Paulo J. Matos schrieb:
> Hi all,
>
> I am looking at the avr backend in order to try to sort some things out
> on my own backend.
>
> One of the tests I am doing is by compiling the following:
> int x = 0x1010;
> int y = 0x0101;
>
> int add(void)
> {
> return x+y;
> }
>
> It compiles to (in gcc-4.3.5_avr with -Os)
> add:
> /* prologue: function */
> /* frame size = 0 */
> lds r18,y
> lds r19,(y)+1
> lds r24,x
> lds r25,(x)+1
> add r18,r24
> adc r19,r25
> mov r24,r18
> mov r25,r19
> /* epilogue start */
> ret
>
> I don't know much avr assembler so bear with me but I would expect this
note that the last moves are two QI moves, the add is HI.

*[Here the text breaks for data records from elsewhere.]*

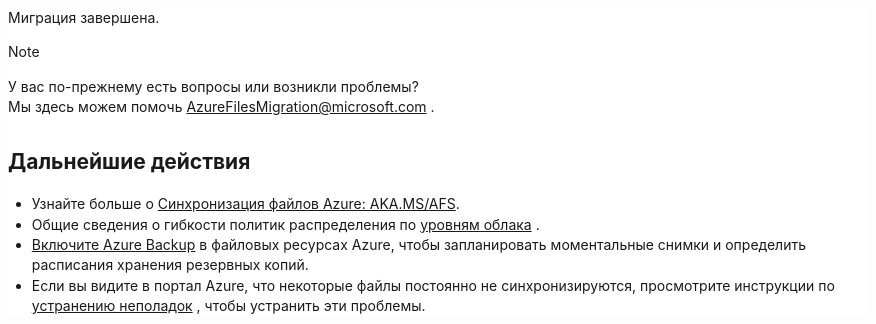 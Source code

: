 Миграция завершена.

> [!NOTE]
> У вас по-прежнему есть вопросы или возникли проблемы?</br>
> Мы здесь можем помочь AzureFilesMigration@microsoft.com .

## <a name="next-steps"></a>Дальнейшие действия

* Узнайте больше о [Синхронизация файлов Azure: AKA.MS/AFS](./storage-sync-files-planning.md).
* Общие сведения о гибкости политик распределения по [уровням облака](storage-sync-cloud-tiering.md) .
* [Включите Azure Backup](../../backup/backup-afs.md#configure-backup-from-the-file-share-pane) в файловых ресурсах Azure, чтобы запланировать моментальные снимки и определить расписания хранения резервных копий.
* Если вы видите в портал Azure, что некоторые файлы постоянно не синхронизируются, просмотрите инструкции по [устранению неполадок](storage-sync-files-troubleshoot.md) , чтобы устранить эти проблемы. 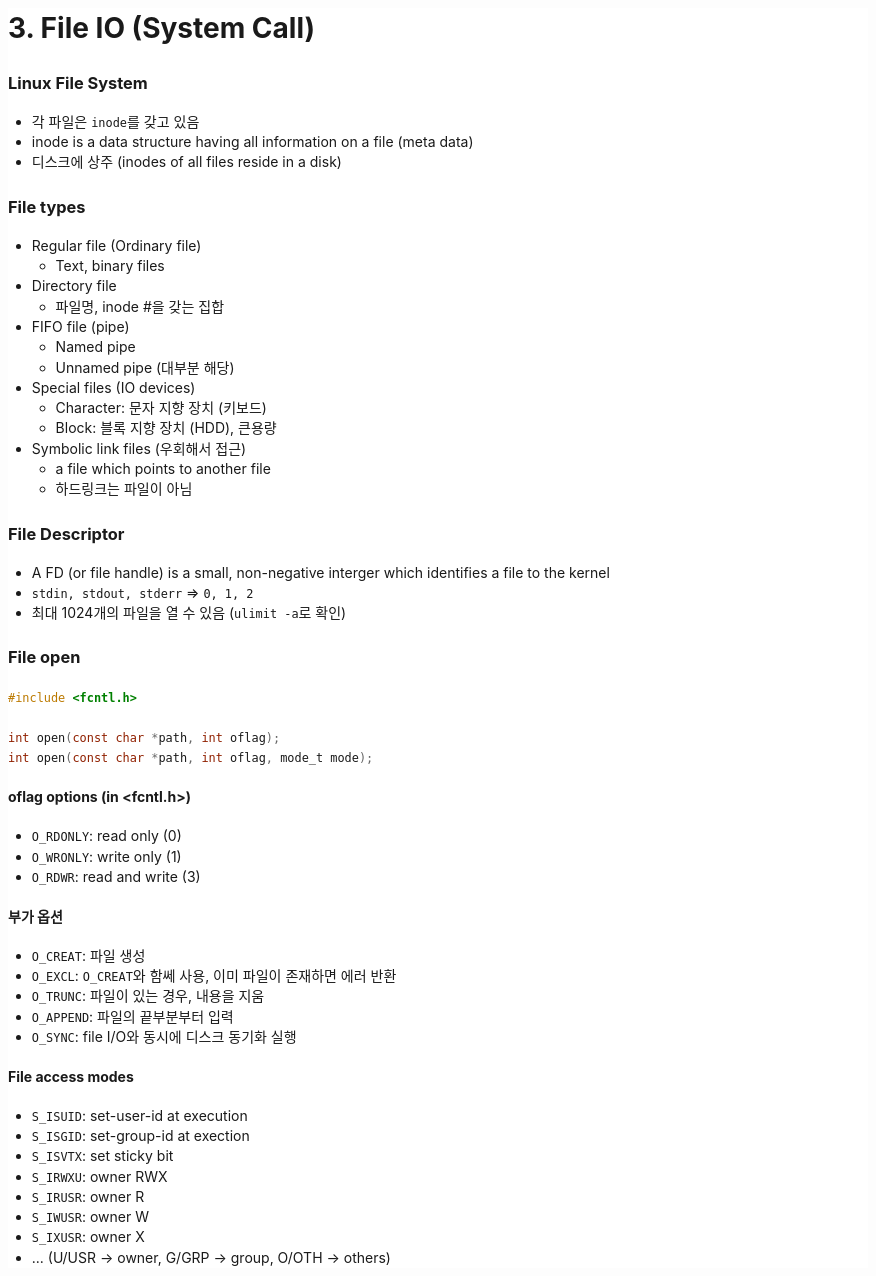 # 3. File IO (System Call)
### Linux File System
- 각 파일은 `inode`를 갖고 있음
- inode is a data structure having all information on a file (meta data)
- 디스크에 상주 (inodes of all files reside in a disk)

### File types
- Regular file (Ordinary file)
  - Text, binary files
- Directory file
  - 파일명, inode #을 갖는 집합
- FIFO file (pipe)
  - Named pipe
  - Unnamed pipe (대부분 해당)
- Special files (IO devices)
  - Character: 문자 지향 장치 (키보드)
  - Block: 블록 지향 장치 (HDD), 큰용량
- Symbolic link files (우회해서 접근)
  - a file which points to another file
  - 하드링크는 파일이 아님

### File Descriptor
- A FD (or file handle) is a small, non-negative interger which identifies a file to the kernel
- `stdin, stdout, stderr` => `0, 1, 2`
- 최대 1024개의 파일을 열 수 있음 (`ulimit -a`로 확인)

### File open

```c
#include <fcntl.h>

int open(const char *path, int oflag);
int open(const char *path, int oflag, mode_t mode);
```

#### oflag options (in <fcntl.h>)
- `O_RDONLY`: read only (0)
- `O_WRONLY`: write only (1)
- `O_RDWR`: read and write (3)

#### 부가 옵션
- `O_CREAT`: 파일 생성
- `O_EXCL`: `O_CREAT`와 함쎄 사용, 이미 파일이 존재하면 에러 반환
- `O_TRUNC`: 파일이 있는 경우, 내용을 지움
- `O_APPEND`: 파일의 끝부분부터 입력
- `O_SYNC`: file I/O와 동시에 디스크 동기화 실행

#### File access modes
- `S_ISUID`: set-user-id at execution
- `S_ISGID`: set-group-id at exection
- `S_ISVTX`: set sticky bit
- `S_IRWXU`: owner RWX
- `S_IRUSR`: owner R
- `S_IWUSR`: owner W
- `S_IXUSR`: owner X
- ... (U/USR -> owner, G/GRP -> group, O/OTH -> others)
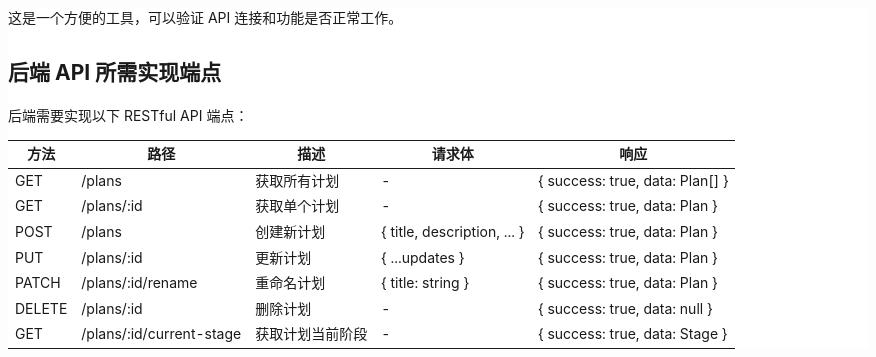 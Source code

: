 这是一个方便的工具，可以验证 API 连接和功能是否正常工作。

## 后端 API 所需实现端点

后端需要实现以下 RESTful API 端点：

| 方法   | 路径                     | 描述                 | 请求体                    | 响应                        |
|--------|--------------------------|----------------------|--------------------------|------------------------------|
| GET    | /plans                   | 获取所有计划         | -                         | { success: true, data: Plan[] } |
| GET    | /plans/:id               | 获取单个计划         | -                         | { success: true, data: Plan }   |
| POST   | /plans                   | 创建新计划           | { title, description, ... }| { success: true, data: Plan }   |
| PUT    | /plans/:id               | 更新计划             | { ...updates }            | { success: true, data: Plan }   |
| PATCH  | /plans/:id/rename        | 重命名计划           | { title: string }         | { success: true, data: Plan }   |
| DELETE | /plans/:id               | 删除计划             | -                         | { success: true, data: null }   |
| GET    | /plans/:id/current-stage | 获取计划当前阶段     | -                         | { success: true, data: Stage }  | 
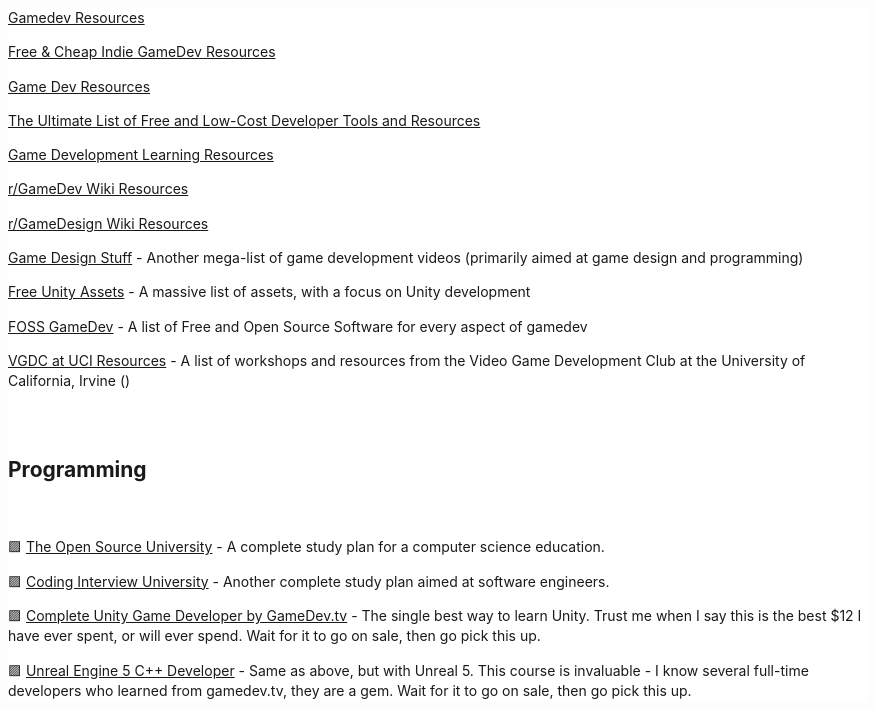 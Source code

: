 [Gamedev Resources](https://github.com/Hengle/gamedev-resources-1)


[Free & Cheap Indie GameDev Resources](https://community.gamedev.tv/t/wiki-free-cheap-indie-gamedev-resources/1948)


[Game Dev Resources](https://letsmakegames.info/game-dev-resources)


[The Ultimate List of Free and Low-Cost Developer Tools and Resources](https://www.gamesparks.com/the-ultimate-list-of-free-and-low-cost-developer-tools-and-resources/)


[Game Development Learning Resources](https://www.tomlooman.com/game-development-learning-resources/)


[r/GameDev Wiki Resources](https://www.reddit.com/r/gamedev/wiki/index/)


[r/GameDesign Wiki Resources](https://www.reddit.com/r/gamedesign/wiki/index/)


[Game Design Stuff](https://www.youtube.com/watch?v=Pb5oIIPO62g&list=PLZQDJJp3vTmB6awcmhFc9V6HG2bd9vofo&index=58) - Another mega-list of game development videos (primarily aimed at game design and programming)


[Free Unity Assets](https://www.procedural-worlds.com/blog/best-free-unity-assets-categorised-mega-list/) - A massive list of assets, with a focus on Unity development


[FOSS GameDev](https://docs.google.com/document/u/0/d/1HMtvSenYvd9SN58gTmRNs-FqiHhbnnVgkMEV5mqKKaQ/mobilebasic) - A list of Free and Open Source Software for every aspect of gamedev


[VGDC at UCI Resources](https://docs.google.com/document/d/1yGzqp1Cq8emRasH0JHYMXE4-Z6xYxQ0GDe6ZyemctVM/edit) - A list of workshops and resources from the Video Game Development Club at the University of California, Irvine () 


<br />

## Programming 

<br />


🟪 [The Open Source University](https://github.com/ossu/computer-science) - A complete study plan for a computer science education.


🟪 [Coding Interview University](https://github.com/jwasham/coding-interview-university) - Another complete study plan aimed at software engineers.


🟪 [Complete Unity Game Developer by GameDev.tv](https://www.udemy.com/course/unitycourse2/) - The single best way to learn Unity. Trust me when I say this is the best $12 I have ever spent, or will ever spend. Wait for it to go on sale, then go pick this up.


🟪 [Unreal Engine 5 C++ Developer](https://www.udemy.com/course/unrealcourse/) - Same as above, but with Unreal 5. This course is invaluable - I know several full-time developers who learned from gamedev.tv, they are a gem. Wait for it to go on sale, then go pick this up.
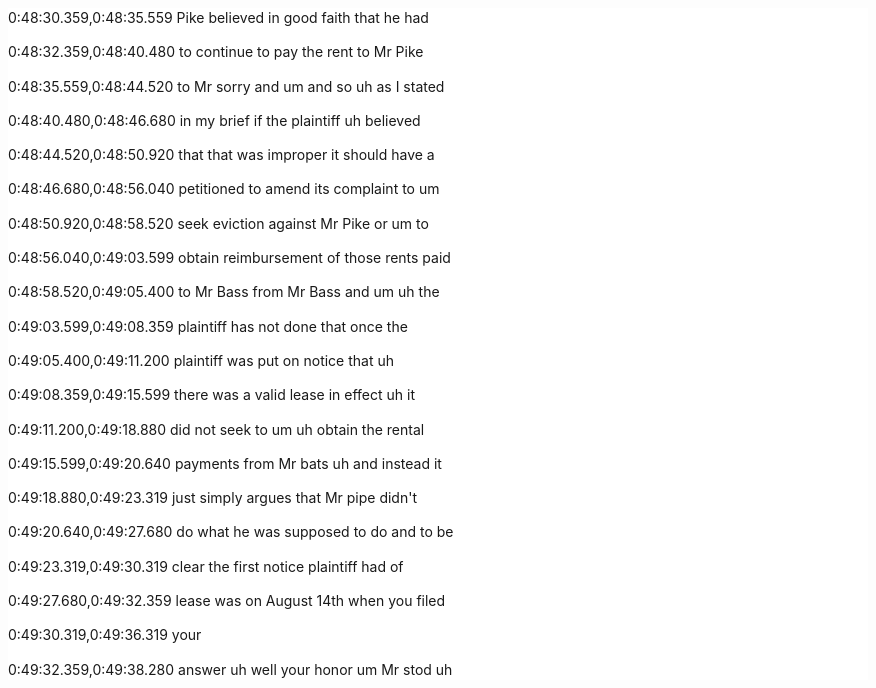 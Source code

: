 0:48:30.359,0:48:35.559
Pike believed in good faith that he had

0:48:32.359,0:48:40.480
to continue to pay the rent to Mr Pike

0:48:35.559,0:48:44.520
to Mr sorry and um and so uh as I stated

0:48:40.480,0:48:46.680
in my brief if the plaintiff uh believed

0:48:44.520,0:48:50.920
that that was improper it should have a

0:48:46.680,0:48:56.040
petitioned to amend its complaint to um

0:48:50.920,0:48:58.520
seek eviction against Mr Pike or um to

0:48:56.040,0:49:03.599
obtain reimbursement of those rents paid

0:48:58.520,0:49:05.400
to Mr Bass from Mr Bass and um uh the

0:49:03.599,0:49:08.359
plaintiff has not done that once the

0:49:05.400,0:49:11.200
plaintiff was put on notice that uh

0:49:08.359,0:49:15.599
there was a valid lease in effect uh it

0:49:11.200,0:49:18.880
did not seek to um uh obtain the rental

0:49:15.599,0:49:20.640
payments from Mr bats uh and instead it

0:49:18.880,0:49:23.319
just simply argues that Mr pipe didn't

0:49:20.640,0:49:27.680
do what he was supposed to do and to be

0:49:23.319,0:49:30.319
clear the first notice plaintiff had of

0:49:27.680,0:49:32.359
lease was on August 14th when you filed

0:49:30.319,0:49:36.319
your

0:49:32.359,0:49:38.280
answer uh well your honor um Mr stod uh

Without splitting HI the moves will disappear, try -fno-split-wide-types.
Johann
> to be written:
> add:
> /* prologue: function */
> /* frame size = 0 */
> lds r18,y
> lds r19,(y)+1
> lds r24,x
> lds r25,(x)+1
> add r24,r18
> adc r25,r19
> /* epilogue start */
> ret
>
> By inverting the add arguments we save two mov instructions.
>
> If it can be written like this any ideas on why GCC is avoiding it?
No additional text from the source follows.